Lexikon der Filmbegriffe

Gonzo movie

(1) Das Adjektiv gonzo steht im amerikanischen Englisch für ‚außergewöhnlich, grenzüberschreitend exzentrisch, verrückt, durchgeknallt‘; als Substantiv kann es auch eine Person mit anarchischem oder exzentrischem Verhalten oder Wesen bezeichnen (aus gone ‚verrückt, bizarr‘ + (italoamerikan.) crazo ‚Exzentriker, Verrückter‘; evtl. auch eine Verballhornung des seit den 1940er Jahren verwendeten gung-ho (aus chin. keng ho ‚ehrfurchtgebietend‘) für einen enthusiastisch-aggressiven Soldaten oder Sportler bzw. für entsprechendes Verhalten). (2) Besonders im Jargon schwarzer Amerikaner wird gonzo auch für ‚schwer berauscht, (durch Drogen oder Musik) betäubt‘ verwendet. (3) Gonzo (aka: Der Große Gonzo) heißt auch ein ziemlich verrücktes, blauhaariges Zotteltier mit rüsselartigem, rechtwinklig gebogenen Schnabel (oder Nase?), halb Geier, halb Makake – offiziell ist seine Spezies „Whatever“ –, aus Jim Hensons The Muppet Show (TV, 1976-1981). Er ist ein Freund des Frosches Kermit.
(1) Überwiegend sind mit gonzo movies billig produzierte Pornofilme gemeint, bei denen die Darsteller/innen zuweilen angetrunken oder sonstwie berauscht erscheinen, ausgefallene Sexpraktiken ausüben und direkt die Kamera ansprechen. Das Personal am Set wird ebenfalls gezeigt und häufig in die sexuellen Handlungen eingebunden.

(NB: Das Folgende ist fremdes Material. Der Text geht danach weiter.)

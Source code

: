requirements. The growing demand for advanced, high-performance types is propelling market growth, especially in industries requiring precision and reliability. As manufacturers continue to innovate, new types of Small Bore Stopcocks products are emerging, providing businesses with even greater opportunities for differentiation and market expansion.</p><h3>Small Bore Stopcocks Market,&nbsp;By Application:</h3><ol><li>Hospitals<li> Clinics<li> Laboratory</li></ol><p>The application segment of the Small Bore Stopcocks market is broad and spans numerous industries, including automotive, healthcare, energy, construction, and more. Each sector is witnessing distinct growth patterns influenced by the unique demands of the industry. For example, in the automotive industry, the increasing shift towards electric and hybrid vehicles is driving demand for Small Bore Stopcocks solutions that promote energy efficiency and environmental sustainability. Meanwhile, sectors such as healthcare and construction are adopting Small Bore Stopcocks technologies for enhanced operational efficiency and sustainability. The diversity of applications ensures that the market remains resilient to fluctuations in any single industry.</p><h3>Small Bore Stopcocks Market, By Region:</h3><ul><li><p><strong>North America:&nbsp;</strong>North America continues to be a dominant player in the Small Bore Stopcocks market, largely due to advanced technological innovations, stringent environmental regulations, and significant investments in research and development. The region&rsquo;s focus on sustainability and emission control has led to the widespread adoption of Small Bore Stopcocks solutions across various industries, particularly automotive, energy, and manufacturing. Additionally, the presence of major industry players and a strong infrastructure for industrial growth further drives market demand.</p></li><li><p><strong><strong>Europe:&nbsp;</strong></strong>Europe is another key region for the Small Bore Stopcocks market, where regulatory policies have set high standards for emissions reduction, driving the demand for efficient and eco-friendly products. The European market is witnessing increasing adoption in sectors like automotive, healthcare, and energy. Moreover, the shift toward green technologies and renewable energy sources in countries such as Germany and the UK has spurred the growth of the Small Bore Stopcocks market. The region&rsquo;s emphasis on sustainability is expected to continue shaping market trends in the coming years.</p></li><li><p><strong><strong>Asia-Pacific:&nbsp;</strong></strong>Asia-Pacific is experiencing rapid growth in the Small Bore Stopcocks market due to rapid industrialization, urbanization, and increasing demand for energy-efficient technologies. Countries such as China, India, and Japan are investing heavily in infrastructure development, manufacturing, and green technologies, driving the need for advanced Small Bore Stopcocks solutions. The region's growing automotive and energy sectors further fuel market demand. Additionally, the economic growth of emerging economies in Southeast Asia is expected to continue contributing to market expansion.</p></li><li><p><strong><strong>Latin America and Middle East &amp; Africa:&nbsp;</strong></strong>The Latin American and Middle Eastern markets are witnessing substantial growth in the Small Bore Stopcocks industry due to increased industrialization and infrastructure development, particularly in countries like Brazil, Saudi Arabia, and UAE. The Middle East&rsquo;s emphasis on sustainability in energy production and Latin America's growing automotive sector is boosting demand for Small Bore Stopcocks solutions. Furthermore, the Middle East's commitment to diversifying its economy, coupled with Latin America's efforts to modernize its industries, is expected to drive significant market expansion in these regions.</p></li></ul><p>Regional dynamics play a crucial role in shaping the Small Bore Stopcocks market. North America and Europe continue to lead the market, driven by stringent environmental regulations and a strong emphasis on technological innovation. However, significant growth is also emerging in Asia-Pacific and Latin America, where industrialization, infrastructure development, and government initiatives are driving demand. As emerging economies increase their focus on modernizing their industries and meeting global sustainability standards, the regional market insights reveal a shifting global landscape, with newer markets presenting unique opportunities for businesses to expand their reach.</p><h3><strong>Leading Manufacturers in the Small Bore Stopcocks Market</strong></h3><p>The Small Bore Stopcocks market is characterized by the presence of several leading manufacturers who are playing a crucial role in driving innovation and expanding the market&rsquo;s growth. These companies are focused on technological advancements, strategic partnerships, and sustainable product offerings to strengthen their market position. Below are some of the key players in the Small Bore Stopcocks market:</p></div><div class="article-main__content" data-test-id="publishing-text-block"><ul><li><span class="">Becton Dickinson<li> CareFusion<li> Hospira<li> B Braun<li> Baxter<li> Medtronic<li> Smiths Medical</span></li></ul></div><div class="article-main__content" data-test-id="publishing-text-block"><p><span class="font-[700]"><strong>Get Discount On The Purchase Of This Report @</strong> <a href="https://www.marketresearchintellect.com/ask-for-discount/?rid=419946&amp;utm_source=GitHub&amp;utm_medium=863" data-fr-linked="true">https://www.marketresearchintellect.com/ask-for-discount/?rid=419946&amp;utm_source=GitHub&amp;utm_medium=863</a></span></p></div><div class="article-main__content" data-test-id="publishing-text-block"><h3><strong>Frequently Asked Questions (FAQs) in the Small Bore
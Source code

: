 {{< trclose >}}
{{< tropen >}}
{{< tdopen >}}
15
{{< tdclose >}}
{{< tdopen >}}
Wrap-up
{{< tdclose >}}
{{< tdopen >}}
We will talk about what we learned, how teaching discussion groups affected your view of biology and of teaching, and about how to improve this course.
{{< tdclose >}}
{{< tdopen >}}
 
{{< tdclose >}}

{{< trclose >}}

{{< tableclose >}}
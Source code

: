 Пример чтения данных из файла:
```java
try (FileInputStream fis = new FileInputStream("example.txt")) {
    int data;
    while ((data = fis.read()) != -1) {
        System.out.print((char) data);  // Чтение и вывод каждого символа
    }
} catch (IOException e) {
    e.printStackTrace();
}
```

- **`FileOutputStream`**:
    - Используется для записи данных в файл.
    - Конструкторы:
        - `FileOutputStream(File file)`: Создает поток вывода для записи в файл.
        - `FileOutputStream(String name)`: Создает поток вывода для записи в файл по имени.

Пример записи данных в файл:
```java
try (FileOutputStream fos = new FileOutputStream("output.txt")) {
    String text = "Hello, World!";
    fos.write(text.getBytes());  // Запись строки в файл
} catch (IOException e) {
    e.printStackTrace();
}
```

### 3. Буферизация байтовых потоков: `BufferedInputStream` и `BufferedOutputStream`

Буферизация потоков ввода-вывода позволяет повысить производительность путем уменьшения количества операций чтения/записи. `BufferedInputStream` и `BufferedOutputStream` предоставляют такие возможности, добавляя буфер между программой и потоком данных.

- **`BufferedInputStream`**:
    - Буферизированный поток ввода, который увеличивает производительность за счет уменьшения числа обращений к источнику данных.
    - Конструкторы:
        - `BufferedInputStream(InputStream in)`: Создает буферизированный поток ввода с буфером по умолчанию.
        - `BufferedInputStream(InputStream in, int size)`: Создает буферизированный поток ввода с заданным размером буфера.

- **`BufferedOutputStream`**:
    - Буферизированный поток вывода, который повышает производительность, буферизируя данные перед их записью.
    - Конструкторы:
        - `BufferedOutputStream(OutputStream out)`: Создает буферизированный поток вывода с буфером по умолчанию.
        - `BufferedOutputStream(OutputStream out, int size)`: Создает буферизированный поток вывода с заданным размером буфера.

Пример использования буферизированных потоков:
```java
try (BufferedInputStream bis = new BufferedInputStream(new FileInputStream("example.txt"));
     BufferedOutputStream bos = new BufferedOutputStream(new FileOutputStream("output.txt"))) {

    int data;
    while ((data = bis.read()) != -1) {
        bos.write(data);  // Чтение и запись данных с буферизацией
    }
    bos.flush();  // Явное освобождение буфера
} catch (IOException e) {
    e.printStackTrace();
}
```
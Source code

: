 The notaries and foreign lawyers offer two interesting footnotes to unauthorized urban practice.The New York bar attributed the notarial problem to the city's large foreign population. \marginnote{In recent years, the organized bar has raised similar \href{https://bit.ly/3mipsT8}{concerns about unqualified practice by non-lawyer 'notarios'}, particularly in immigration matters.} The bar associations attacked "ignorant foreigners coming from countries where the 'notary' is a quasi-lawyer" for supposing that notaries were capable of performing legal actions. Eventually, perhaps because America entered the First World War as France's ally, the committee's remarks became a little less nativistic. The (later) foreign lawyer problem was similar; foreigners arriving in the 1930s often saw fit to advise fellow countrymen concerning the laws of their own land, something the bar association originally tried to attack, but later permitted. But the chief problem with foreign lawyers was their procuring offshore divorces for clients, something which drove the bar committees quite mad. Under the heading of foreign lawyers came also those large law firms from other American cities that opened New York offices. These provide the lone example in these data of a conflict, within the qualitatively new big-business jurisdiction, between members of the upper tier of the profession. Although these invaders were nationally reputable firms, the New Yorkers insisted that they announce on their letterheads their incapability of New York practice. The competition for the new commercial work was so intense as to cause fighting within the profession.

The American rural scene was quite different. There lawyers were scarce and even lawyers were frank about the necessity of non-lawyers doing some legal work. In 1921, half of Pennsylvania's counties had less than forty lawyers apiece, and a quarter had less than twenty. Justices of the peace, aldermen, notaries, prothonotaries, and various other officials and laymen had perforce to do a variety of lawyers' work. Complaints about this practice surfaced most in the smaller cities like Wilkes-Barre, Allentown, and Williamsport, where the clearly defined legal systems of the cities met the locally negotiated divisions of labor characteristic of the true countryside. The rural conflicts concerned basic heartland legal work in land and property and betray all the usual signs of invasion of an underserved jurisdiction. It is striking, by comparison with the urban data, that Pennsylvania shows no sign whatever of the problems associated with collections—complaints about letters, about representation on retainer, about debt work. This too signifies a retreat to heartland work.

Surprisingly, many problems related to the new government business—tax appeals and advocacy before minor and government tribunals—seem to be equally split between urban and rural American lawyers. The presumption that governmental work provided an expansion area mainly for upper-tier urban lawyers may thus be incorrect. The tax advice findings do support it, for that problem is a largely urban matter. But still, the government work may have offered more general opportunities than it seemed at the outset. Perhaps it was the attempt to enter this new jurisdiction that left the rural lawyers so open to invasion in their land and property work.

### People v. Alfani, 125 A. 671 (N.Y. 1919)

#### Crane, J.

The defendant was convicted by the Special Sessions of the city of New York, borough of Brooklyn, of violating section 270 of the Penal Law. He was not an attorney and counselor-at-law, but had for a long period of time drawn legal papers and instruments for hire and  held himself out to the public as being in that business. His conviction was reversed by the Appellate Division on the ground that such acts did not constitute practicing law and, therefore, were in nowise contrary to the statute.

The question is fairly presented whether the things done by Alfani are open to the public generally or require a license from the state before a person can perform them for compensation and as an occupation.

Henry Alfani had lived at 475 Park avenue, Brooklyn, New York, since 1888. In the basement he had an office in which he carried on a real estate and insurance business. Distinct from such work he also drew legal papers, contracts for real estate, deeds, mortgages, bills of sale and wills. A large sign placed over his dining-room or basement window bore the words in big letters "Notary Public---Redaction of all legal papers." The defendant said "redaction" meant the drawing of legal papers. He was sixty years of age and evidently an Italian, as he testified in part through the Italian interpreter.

(2) Der Ausdruck bezeichnet zudem Filme, die zwar keinen expliziten Sex zum Gegenstand haben, ihre Botschaft jedoch in einer besonderen Mischung aus ‚frecher‘ direkter Kameraadressierung durch den Regisseur (oder seitens der Protagonisten), roher Unkonventionalität, Zynismus und schlechtem Geschmack zum Ausdruck bringen. So werden (um nur neuere Produktionen zu nennen) Michael Moores Bowling for Columbine (USA 2002) und George Clooneys Confessions of a Dangerous Mind (USA 2002) als gonzo movies angesprochen, und auch die TV-Serie Jackass (USA 2000) oder Jackass: The Movie (Jeff Tremaine, USA 2002) dürften hier problemlos zu verorten sein.
(3) Hunter S. Thompson hat 1970 in einem Beitrag für Rolling Stone den Begriff gonzo journalism geprägt, worunter eine extreme Form des Journalismus verstanden wird, in der sich Reporter nicht einer neutralen Distanz befleißigen, sondern bewusst ihre eigenen Ansichten, Gefühle und Werturteile in eine Geschichte einbringen (vgl. Thompson, The Gonzo Papers, 4 Bde., New York 1979-1994). In der Nachfolge Thompsons wurde der Begriff auf weitere Bereiche ausgedehnt: gonzo democracy, gonzo justice, gonzo marketing, gonzo sex und eben gonzo movies.